Thanks for the reply @ericprud! I agree with your explanation.

And finally, if your public extension is useful to most of the users of the data structure, that's an argument for adding your extension back into the authoritative definition for the data structure.

My question thus becomes: do you think it’s useful to have an authoritative definition for this?

Also a foaf:isPrimaryTopicOf could be reused, but then I think the spec should mention that it prefers this if an external document contains the shape.

ericprud commented 3 years ago

Thanks for the reply @ericprud! I agree with your explanation.

Possibly because I typo'd the last line (oops, sorry!).

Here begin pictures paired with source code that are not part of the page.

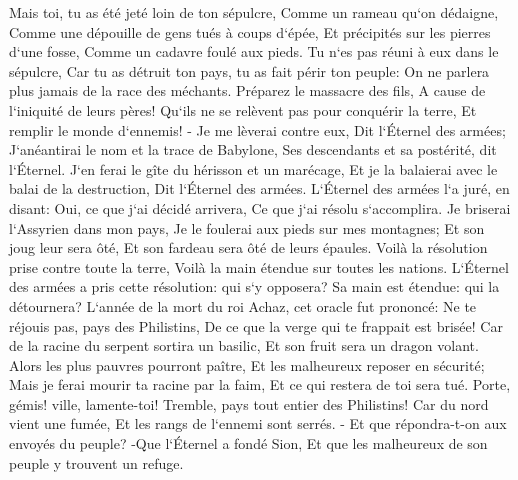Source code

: \verse Mais toi, tu as été jeté loin de ton sépulcre, Comme un rameau qu`on dédaigne, Comme une dépouille de gens tués à coups d`épée, Et précipités sur les pierres d`une fosse, Comme un cadavre foulé aux pieds. 
\verse Tu n`es pas réuni à eux dans le sépulcre, Car tu as détruit ton pays, tu as fait périr ton peuple: On ne parlera plus jamais de la race des méchants. 
\verse Préparez le massacre des fils, A cause de l`iniquité de leurs pères! Qu`ils ne se relèvent pas pour conquérir la terre, Et remplir le monde d`ennemis! - 
\verse Je me lèverai contre eux, Dit l`Éternel des armées; J`anéantirai le nom et la trace de Babylone, Ses descendants et sa postérité, dit l`Éternel. 
\verse J`en ferai le gîte du hérisson et un marécage, Et je la balaierai avec le balai de la destruction, Dit l`Éternel des armées. 
\verse L`Éternel des armées l`a juré, en disant: Oui, ce que j`ai décidé arrivera, Ce que j`ai résolu s`accomplira. 
\verse Je briserai l`Assyrien dans mon pays, Je le foulerai aux pieds sur mes montagnes; Et son joug leur sera ôté, Et son fardeau sera ôté de leurs épaules. 
\verse Voilà la résolution prise contre toute la terre, Voilà la main étendue sur toutes les nations. 
\verse L`Éternel des armées a pris cette résolution: qui s`y opposera? Sa main est étendue: qui la détournera? 
\verse L`année de la mort du roi Achaz, cet oracle fut prononcé: 
\verse Ne te réjouis pas, pays des Philistins, De ce que la verge qui te frappait est brisée! Car de la racine du serpent sortira un basilic, Et son fruit sera un dragon volant. 
\verse Alors les plus pauvres pourront paître, Et les malheureux reposer en sécurité; Mais je ferai mourir ta racine par la faim, Et ce qui restera de toi sera tué. 
\verse Porte, gémis! ville, lamente-toi! Tremble, pays tout entier des Philistins! Car du nord vient une fumée, Et les rangs de l`ennemi sont serrés. - 
\verse Et que répondra-t-on aux envoyés du peuple? -Que l`Éternel a fondé Sion, Et que les malheureux de son peuple y trouvent un refuge.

I wrote:

but I think think that inventing another identifier solves the problem on its own.

but meant that it does not solve the problem.

My question thus becomes: do you think it’s useful to have an authoritative definition for this?

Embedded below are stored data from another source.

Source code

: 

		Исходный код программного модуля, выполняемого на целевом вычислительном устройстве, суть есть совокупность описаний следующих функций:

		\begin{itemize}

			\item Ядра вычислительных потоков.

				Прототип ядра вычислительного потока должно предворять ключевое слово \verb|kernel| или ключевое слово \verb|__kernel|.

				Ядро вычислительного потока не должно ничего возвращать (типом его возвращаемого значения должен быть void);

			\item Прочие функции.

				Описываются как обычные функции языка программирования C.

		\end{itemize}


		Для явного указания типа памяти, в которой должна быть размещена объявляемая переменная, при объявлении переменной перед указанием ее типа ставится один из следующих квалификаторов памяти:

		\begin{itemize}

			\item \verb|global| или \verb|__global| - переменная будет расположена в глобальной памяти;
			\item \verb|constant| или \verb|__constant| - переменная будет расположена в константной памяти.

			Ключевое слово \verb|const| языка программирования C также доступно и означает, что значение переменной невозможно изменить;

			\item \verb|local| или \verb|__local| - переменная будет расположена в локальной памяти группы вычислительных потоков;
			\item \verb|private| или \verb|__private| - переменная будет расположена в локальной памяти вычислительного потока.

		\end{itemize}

Also a foaf:isPrimaryTopicOf could be reused, but then I think the spec should mention that it prefers this if an external document contains the shape.

Here I come back to not being persuaded that the extra property, whether it's foaf:isPrimaryTopicOf or st:shapesResource, solves the problem. I believe that if it's unambiguous which of st:isValidatedBy or st:shapesResource you need to dereference, you're better off writing that in the st:isValidatedBy slot. This avoids:

  1. ambiguity - should someone reading the ShapeTree use st:isValidatedBy or st:shapesResource?
  2. skew - multiple ShapeTrees refer to the same shape in st:isValidatedBy but that no longer asserts that they are compatible.

You could say that st:shapesResource preempts st:isValidatedBy but then you have the same problem again, specifically, what if I want to use a different st:shapesResource than the one published in the ShapeTree? The same arguments for adding a st:shapesResource would equally apply to adding a st:metaShapesResource and a st:metaMetaShapesResource. They never solve the versioning problem, they just push it along ahead of you.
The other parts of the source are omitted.